第189話 タダの紙切れと噂話

「うっし。これであとはインクが乾くのを待つだけだな。知り合いの印刷所の話だと、二日も置けば完全に乾き切るって話らしいぞ。俺達もそのとおりでいいよな?」

「ああ、そうだな。ならば、それまではこうして天井に吊るして置くことにして、乾くまではなるべく手で触らないほうが無難というやつだな」


 そんなデュランの指示で、アルフは印刷したばかりの株券を部屋上部の隅っこに張り巡らせたロープへと木製の洗濯バサミで挟み込み、インクを乾かすための作業をしていた。

 

 この当時のインクはあまり質が良いものとはいえず、乾き切るその前に指で擦ったりすると、印刷された文字が擦れてしまったり指や服へと付着してしまうことがあったのである。

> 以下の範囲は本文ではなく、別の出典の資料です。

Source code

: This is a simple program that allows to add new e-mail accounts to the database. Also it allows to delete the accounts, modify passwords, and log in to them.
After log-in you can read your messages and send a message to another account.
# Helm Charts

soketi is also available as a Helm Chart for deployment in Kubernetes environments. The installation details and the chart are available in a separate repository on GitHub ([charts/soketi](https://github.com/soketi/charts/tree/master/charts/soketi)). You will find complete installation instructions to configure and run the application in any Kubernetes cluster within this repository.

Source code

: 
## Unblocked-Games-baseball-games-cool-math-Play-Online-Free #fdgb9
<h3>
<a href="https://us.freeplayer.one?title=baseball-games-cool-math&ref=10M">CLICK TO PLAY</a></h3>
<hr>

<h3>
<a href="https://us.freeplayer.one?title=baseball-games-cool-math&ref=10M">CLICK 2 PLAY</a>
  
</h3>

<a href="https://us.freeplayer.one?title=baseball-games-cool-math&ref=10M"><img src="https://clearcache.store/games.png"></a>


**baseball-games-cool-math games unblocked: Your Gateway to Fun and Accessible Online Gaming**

 そのため十二分にインクを乾かす必要性があり、小さな印刷所ではこうしてロープを張り、乾くまで一日二日ほど干すことが普通であったのだ。もしこのまま株券を重ねようものなら裏側へとインクが写ってしまい、せっかく印刷した印字も文字が擦れて読めなくなる恐れもあったのだ。


「それにしても、本当にこんなのが株券になるんだよな?」

「なんだよ、アルフ。お前、まだ疑っているのか?」


 アルフは未だにタダの紙切れへ文字なの印刷を施しただけで証券所で株券として扱えるのかと、疑わしい顔付きのままデュランにそう聞いてくる。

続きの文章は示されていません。